____ RAW DATA

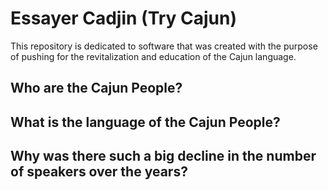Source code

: # Essayer Cadjin (Try Cajun)
This repository is dedicated to software that was created with the purpose of pushing for the revitalization and education of the Cajun language.

## Who are the Cajun People?

## What is the language of the Cajun People?

## Why was there such a big decline in the number of speakers over the years?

________

◆ PROBLEM ◆
Leaving aside the images, write out the entries above word for word.

◆ OUTPUT OF THE TASK ◆
Source code

: # Essayer Cadjin (Try Cajun)
This repository is dedicated to software that was created with the purpose of pushing for the revitalization and education of the Cajun language.

## Who are the Cajun People?

## What is the language of the Cajun People?

## Why was there such a big decline in the number of speakers over the years?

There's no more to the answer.